Listen again to the opening words of Psalm 46. “God is our refuge and strength, an ever-present help in trouble. 2 Therefore we will not fear, though the earth give way and the mountains fall into the heart of the sea, 3 though its waters roar and foam and the mountains quake with their surging” (Psalm 46:1-3).

What I like about Psalm 46 is how contemporary it feels. What I mean is that it doesn’t describe some fairy-tale sort of world where everything is perfect and nice. It describes a world that is not just turning but churning! Earthquakes. Tsunamis. Tornados. Hurricanes. Famine. These natural disasters continually shake our planet and often our lives. So where is God when those things are happening? Well, according to Psalm 46, he’s right there. He’s an ever-present help in trouble. Your God is not a God who is far off. He is a God who is in your midst. The psalmist went on to write: “There is a river whose streams make glad the city of God, the holy place where the Most High dwells. 5 God is within her, she will not fall; God will help her at break of day” (Psalm 46:4, 5).

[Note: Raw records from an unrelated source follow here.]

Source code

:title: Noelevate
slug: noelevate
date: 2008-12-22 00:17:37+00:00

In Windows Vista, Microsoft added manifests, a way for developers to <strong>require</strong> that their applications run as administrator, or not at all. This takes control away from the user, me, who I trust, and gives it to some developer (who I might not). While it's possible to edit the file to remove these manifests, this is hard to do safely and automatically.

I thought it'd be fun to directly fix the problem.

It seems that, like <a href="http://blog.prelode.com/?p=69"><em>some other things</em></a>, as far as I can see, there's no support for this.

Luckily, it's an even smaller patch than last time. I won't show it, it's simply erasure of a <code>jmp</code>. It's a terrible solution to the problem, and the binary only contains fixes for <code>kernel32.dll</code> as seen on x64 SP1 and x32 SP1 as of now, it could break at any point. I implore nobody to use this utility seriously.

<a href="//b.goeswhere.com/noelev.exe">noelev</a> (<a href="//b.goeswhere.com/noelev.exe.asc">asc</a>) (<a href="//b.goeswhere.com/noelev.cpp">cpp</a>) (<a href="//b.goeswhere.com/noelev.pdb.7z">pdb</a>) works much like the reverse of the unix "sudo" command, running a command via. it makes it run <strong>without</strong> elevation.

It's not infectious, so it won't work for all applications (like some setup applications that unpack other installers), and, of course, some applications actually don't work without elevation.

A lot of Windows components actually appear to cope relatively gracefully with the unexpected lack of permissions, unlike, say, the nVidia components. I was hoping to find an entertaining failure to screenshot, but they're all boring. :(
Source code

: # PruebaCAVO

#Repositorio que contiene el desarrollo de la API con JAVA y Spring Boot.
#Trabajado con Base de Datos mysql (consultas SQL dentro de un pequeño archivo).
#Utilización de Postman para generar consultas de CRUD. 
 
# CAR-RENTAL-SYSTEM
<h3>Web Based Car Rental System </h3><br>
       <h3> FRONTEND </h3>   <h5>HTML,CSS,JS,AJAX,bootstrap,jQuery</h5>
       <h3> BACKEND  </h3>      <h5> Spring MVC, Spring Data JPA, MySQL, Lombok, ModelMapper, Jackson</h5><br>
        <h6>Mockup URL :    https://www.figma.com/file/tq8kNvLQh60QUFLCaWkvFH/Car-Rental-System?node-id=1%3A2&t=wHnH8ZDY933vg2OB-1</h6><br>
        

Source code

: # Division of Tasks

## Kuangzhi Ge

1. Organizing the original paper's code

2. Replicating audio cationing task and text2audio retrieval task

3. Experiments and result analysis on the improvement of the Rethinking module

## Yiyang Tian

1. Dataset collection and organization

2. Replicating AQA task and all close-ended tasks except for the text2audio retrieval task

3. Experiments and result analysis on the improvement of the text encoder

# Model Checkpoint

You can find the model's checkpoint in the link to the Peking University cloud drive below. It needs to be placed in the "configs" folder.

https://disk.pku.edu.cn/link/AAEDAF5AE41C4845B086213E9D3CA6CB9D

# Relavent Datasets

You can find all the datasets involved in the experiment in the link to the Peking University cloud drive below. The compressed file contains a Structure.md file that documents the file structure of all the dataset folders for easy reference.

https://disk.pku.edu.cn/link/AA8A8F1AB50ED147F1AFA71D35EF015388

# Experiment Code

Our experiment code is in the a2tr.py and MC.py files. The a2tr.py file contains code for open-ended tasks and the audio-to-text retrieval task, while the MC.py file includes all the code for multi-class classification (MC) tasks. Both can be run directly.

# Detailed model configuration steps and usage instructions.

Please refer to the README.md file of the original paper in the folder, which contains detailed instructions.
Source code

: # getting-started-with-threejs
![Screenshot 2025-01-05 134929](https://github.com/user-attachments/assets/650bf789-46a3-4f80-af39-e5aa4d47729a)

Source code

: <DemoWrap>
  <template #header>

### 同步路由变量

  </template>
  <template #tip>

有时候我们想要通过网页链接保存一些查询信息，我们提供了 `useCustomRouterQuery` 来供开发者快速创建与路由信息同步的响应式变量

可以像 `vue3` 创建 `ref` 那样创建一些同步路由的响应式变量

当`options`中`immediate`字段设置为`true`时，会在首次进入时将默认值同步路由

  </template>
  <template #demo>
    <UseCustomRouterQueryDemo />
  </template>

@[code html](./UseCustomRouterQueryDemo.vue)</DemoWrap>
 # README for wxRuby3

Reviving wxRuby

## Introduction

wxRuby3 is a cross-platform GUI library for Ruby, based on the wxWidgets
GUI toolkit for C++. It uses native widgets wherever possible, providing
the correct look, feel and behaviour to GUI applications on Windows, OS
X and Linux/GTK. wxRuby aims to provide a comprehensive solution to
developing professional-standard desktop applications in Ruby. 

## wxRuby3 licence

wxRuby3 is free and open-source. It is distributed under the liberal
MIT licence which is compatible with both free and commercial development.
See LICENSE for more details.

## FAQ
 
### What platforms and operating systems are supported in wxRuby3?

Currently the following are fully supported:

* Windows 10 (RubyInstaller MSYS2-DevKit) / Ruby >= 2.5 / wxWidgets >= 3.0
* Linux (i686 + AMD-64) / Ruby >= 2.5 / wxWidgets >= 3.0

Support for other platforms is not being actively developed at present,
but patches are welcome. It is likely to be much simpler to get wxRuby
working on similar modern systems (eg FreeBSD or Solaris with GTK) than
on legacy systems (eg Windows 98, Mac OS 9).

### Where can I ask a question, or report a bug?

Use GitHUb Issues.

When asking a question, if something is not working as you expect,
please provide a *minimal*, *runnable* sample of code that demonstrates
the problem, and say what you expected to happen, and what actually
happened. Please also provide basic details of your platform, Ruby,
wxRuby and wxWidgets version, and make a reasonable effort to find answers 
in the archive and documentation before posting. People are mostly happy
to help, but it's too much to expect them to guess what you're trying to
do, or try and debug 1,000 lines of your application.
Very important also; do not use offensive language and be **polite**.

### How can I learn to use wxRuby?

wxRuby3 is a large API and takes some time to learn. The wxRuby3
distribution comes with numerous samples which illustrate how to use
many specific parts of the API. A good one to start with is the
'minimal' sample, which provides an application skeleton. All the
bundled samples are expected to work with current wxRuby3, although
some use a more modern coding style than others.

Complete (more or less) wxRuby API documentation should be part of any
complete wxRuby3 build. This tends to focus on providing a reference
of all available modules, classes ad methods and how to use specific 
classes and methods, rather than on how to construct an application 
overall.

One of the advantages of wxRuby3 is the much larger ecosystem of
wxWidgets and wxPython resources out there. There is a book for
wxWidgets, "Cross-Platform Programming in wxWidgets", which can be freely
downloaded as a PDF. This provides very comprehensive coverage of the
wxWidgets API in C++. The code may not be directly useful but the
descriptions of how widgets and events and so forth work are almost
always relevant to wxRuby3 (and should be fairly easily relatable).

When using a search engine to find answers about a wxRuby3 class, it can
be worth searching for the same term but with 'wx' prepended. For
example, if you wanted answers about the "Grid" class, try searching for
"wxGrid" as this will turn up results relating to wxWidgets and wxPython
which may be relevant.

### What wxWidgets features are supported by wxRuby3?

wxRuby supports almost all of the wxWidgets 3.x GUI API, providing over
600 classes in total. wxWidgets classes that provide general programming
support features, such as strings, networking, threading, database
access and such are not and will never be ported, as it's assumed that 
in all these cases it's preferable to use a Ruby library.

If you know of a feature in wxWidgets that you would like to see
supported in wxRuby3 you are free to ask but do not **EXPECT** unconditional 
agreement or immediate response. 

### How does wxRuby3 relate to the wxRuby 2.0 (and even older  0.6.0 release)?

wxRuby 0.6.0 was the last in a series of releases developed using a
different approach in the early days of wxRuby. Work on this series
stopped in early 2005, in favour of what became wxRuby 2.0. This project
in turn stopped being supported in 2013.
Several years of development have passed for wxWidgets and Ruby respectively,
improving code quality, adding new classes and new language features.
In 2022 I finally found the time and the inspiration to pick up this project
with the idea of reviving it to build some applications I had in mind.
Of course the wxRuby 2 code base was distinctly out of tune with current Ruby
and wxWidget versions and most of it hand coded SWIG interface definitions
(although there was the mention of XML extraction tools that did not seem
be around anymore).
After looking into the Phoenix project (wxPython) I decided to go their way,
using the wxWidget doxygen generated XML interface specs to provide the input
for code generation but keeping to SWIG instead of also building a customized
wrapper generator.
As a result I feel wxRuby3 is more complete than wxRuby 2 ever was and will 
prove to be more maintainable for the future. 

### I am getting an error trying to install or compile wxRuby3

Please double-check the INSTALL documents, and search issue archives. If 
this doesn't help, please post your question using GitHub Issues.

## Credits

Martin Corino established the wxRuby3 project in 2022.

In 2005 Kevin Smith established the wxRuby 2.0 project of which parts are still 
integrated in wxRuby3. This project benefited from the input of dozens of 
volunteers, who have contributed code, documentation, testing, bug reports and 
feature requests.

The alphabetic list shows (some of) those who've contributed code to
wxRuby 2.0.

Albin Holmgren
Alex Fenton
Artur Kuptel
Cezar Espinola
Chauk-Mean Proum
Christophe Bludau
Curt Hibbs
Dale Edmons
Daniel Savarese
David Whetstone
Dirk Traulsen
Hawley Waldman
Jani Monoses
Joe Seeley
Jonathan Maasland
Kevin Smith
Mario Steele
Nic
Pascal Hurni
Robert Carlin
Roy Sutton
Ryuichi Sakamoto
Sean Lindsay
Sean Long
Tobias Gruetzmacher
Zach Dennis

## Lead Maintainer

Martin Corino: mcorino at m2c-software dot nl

The city of God that the psalmist speaks about is not Jerusalem. There is no river that runs through that city. What he’s talking about is the Church, the gathering of God’s people. God is in our midst. He will help us at break of day. Think of what that means. It means that he is with you through the darkest parts of the night. And he’s also there right from the beginning. God is not like that co-worker who has a knack of showing up for the group project when everything is just about finished.

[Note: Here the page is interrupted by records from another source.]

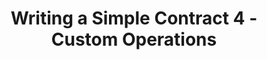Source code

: ---
title: "Writing a Simple Contract 4 - Custom Operations"
description: "This video is the forth part to writing a Smart Contract. As every smart contract is different, we will focus on responding to custom application calls by defining our own operations"
type: "tutorial"
category: "Smart Contract,PyTeal"
difficulty: "Basic"
summary: "A series video on how to respond to custom application call by defining our own operations"
file_path: ""
image: "https://assets-global.website-files.com/5e39e095596498a8b9624af1/5ffca6e3e0d8ad9231cc2af6_Portfolio-course---final.png"
link: "https://www.youtube.com/watch?v=o2L3MD-zKQ8&list=PLpAdAjL5F75CNnmGbz9Dm_k-z5I6Sv9_x&index=5"
status: "open"
---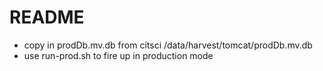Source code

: README
===

- copy in prodDb.mv.db from citsci /data/harvest/tomcat/prodDb.mv.db
- use run-prod.sh to fire up in production mode

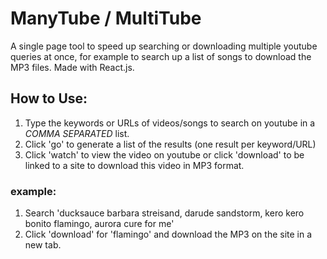 # ManyTube / MultiTube
A single page tool to speed up searching or downloading multiple youtube queries at once, for example to search up a list of songs to download the MP3 files. Made with React.js. 

## How to Use:
1. Type the keywords or URLs of videos/songs to search on youtube in a *COMMA SEPARATED* list.
2. Click 'go' to generate a list of the results (one result per keyword/URL)
3. Click 'watch' to view the video on youtube or click 'download' to be linked to a site to download this video in MP3 format.

### example:
1. Search 'ducksauce barbara streisand, darude sandstorm, kero kero bonito flamingo, aurora cure for me'
2. Click 'download' for 'flamingo' and download the MP3 on the site in a new tab.
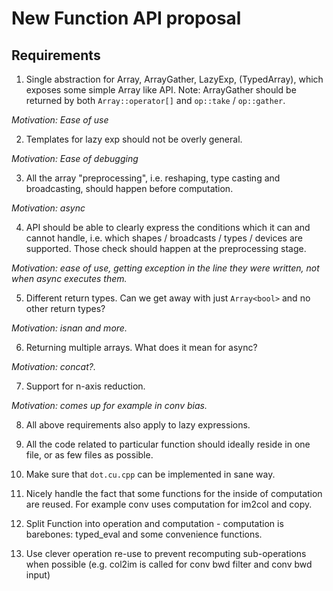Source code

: # New Function API proposal

## Requirements

1. Single abstraction for Array, ArrayGather, LazyExp, (TypedArray), which exposes some simple Array like API. Note: ArrayGather should be returned by both `Array::operator[]` and `op::take` / `op::gather`.

*Motivation: Ease of use*

2. Templates for lazy exp should not be overly general.

*Motivation: Ease of debugging*

3. All the array "preprocessing", i.e. reshaping, type casting and broadcasting, should happen before computation.

*Motivation: async*

4. API should be able to clearly express the conditions which it can and cannot handle, i.e. which shapes / broadcasts / types / devices are supported. Those check should happen at the preprocessing stage.

*Motivation: ease of use, getting exception in the line they were written, not when async executes them.*

5. Different return types. Can we get away with just `Array<bool>` and no other return types?

*Motivation: isnan and more.*

6. Returning multiple arrays. What does it mean for async?

*Motivation: concat?.*

7. Support for n-axis reduction.

*Motivation: comes up for example in conv bias.*

8. All above requirements also apply to lazy expressions.

9. All the code related to particular function should ideally reside in one file, or as few files as possible.

10. Make sure that `dot.cu.cpp` can be implemented in sane way.

11. Nicely handle the fact that some functions for the inside of computation are reused. For example conv uses computation for im2col and copy.

12. Split Function into operation and computation - computation is barebones: typed_eval and some convenience functions.

13. Use clever operation re-use to prevent recomputing sub-operations when possible (e.g. col2im is called for conv bwd filter and conv bwd input)
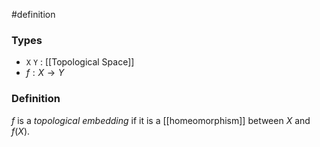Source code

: #definition
### Types
- `X` `Y` : [[Topological Space]]
- $f : X \to Y$
### Definition
$f$ is a *topological embedding* if it is a [[homeomorphism]] between $X$ and $f\left( X \right)$.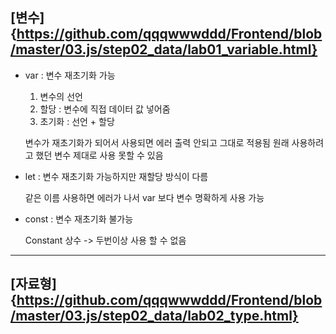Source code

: ## [변수] {https://github.com/qqqwwwddd/Frontend/blob/master/03.js/step02_data/lab01_variable.html}
- var : 변수 재초기화 가능
    1) 변수의 선언
    2) 할당 : 변수에 직접 데이터 값 넣어줌
    3) 초기화 : 선언 + 할당

    변수가 재초기화가 되어서 사용되면 에러 출력 안되고 그대로 적용됨 
    원래 사용하려고 했던 변수 제대로 사용 못할 수 있음 

- let : 변수 재초기화 가능하지만 재할당 방식이 다름

    같은 이름 사용하면 에러가 나서 var 보다 변수 명확하게 사용 가능 

- const : 변수 재초기화 불가능

    Constant 상수 -> 두번이상 사용 할 수 없음

---

## [자료형] {https://github.com/qqqwwwddd/Frontend/blob/master/03.js/step02_data/lab02_type.html}



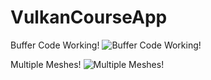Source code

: # VulkanCourseApp

Buffer Code Working!
![Buffer Code Working!](https://github.com/CoolGuyRy/VulkanCourseApp/assets/86322787/30280352-bcf5-4160-89da-7080337a5871)

Multiple Meshes!
![Multiple Meshes!](https://github.com/CoolGuyRy/VulkanCourseApp/assets/86322787/f11ac302-9942-44e3-bc6a-b166bdea9897)
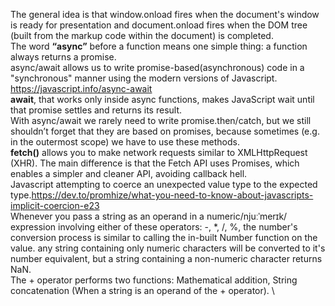 The general idea is that window.onload fires when the document's window is ready for presentation and document.onload fires when the DOM tree (built from the markup code within the document) is completed.\
The word <b>“async”</b> before a function means one simple thing: a function always returns a promise. \
async/await allows us to write promise-based(asynchronous) code in a "synchronous" manner using the modern versions of Javascript. https://javascript.info/async-await \
<b>await</b>, that works only inside async functions, makes JavaScript wait until that promise settles and returns its result.\
With async/await we rarely need to write promise.then/catch, but we still shouldn’t forget that they are based on promises, because sometimes (e.g. in the outermost scope) we have to use these methods. \
<b>fetch()</b> allows you to make network requests similar to XMLHttpRequest (XHR). The main difference is that the Fetch API uses Promises, which enables a simpler and cleaner API, avoiding callback hell. \
Javascript attempting to coerce an unexpected value type to the expected type.https://dev.to/promhize/what-you-need-to-know-about-javascripts-implicit-coercion-e23 \
Whenever you pass a string as an operand in a numeric/njuːˈmerɪk/ expression involving either of these operators: -, *, /, %, the number's conversion process is similar to calling the in-built Number function on the value. any string containing only numeric characters will be converted to it's number equivalent, but a string containing a non-numeric character returns NaN.\
The + operator performs two functions: Mathematical addition, String concatenation (When a string is an operand of the + operator). \
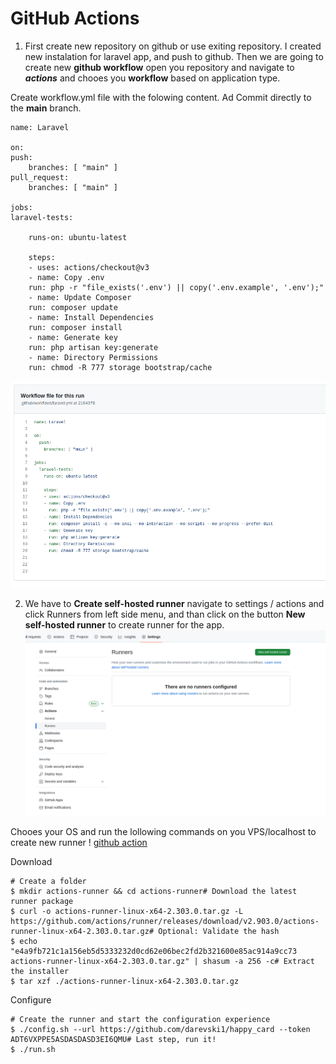 # GitHub Actions

1. First create new repository on github or use exiting repository. I created new instalation for laravel app, and push to github.
Then we are going to create new **github workflow** open you repository and navigate to ***actions*** and chooes you **workflow** based on application type.

Create workflow.yml file with the folowing content. Ad Commit directly to the **main** branch.

    name: Laravel

    on:
    push:
        branches: [ "main" ]
    pull_request:
        branches: [ "main" ]

    jobs:
    laravel-tests:

        runs-on: ubuntu-latest

        steps:
        - uses: actions/checkout@v3
        - name: Copy .env
        run: php -r "file_exists('.env') || copy('.env.example', '.env');"
        - name: Update Composer
        run: composer update
        - name: Install Dependencies
        run: composer install
        - name: Generate key
        run: php artisan key:generate
        - name: Directory Permissions
        run: chmod -R 777 storage bootstrap/cache

  ![github action](./images/1.png "k8")


2. We have to **Create self-hosted runner** navigate to settings / actions  and click  Runners from left side menu, and than click on the button **New self-hosted runner** to create runner for the app.
![github action](./images/2.png "k8")


Chooes your OS and run the lollowing commands on you VPS/localhost to create new runner
!   [github action](./images/3.png "k8")

Download

    # Create a folder
    $ mkdir actions-runner && cd actions-runner# Download the latest runner package
    $ curl -o actions-runner-linux-x64-2.303.0.tar.gz -L https://github.com/actions/runner/releases/download/v2.903.0/actions-runner-linux-x64-2.303.0.tar.gz# Optional: Validate the hash
    $ echo "e4a9fb721c1a156eb5d5333232d0cd62e06bec2fd2b321600e85ac914a9cc73  actions-runner-linux-x64-2.303.0.tar.gz" | shasum -a 256 -c# Extract the installer
    $ tar xzf ./actions-runner-linux-x64-2.303.0.tar.gz

Configure

    # Create the runner and start the configuration experience
    $ ./config.sh --url https://github.com/darevski1/happy_card --token ADT6VXPPE5ASDASDASD3EI6QMU# Last step, run it!
    $ ./run.sh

But how do we know that God is really here with us? As far as I know, Christians face the same financial challenges that non-Christians do. They get sick as non-Christians do. They even die at the same rate: one death per person. How then can we say that God is in our midst? Well our psalmist never said that God would keep away the natural disasters. It says that we do not have to fear those disasters. We can have peace even when we are being strangled to death by them. Here’s why, says the prophet Isaiah in one of my favorite passages in the Bible: “The righteous perish, and no one takes it to heart; the devout are taken away, and no one understands that the righteous are taken away to be spared from evil. 2 Those who walk uprightly enter into peace; they find rest as they lie in death” (Isaiah 57:1, 2).

Doesn’t that passage put a smile on your lips? It’s a living example of what the psalmist meant when he said: “There is a river whose streams make glad the city of God” (Psalm 46:4). That Isaiah passage is a stream from that river. It just flowed into your hearts bringing you peace by assuring that even in death God is there and has a purpose. His purpose is to give you rest. His purpose is to snap you out of this world and to bring you to heaven where everything is perfectly peaceful all of the time and will be forever.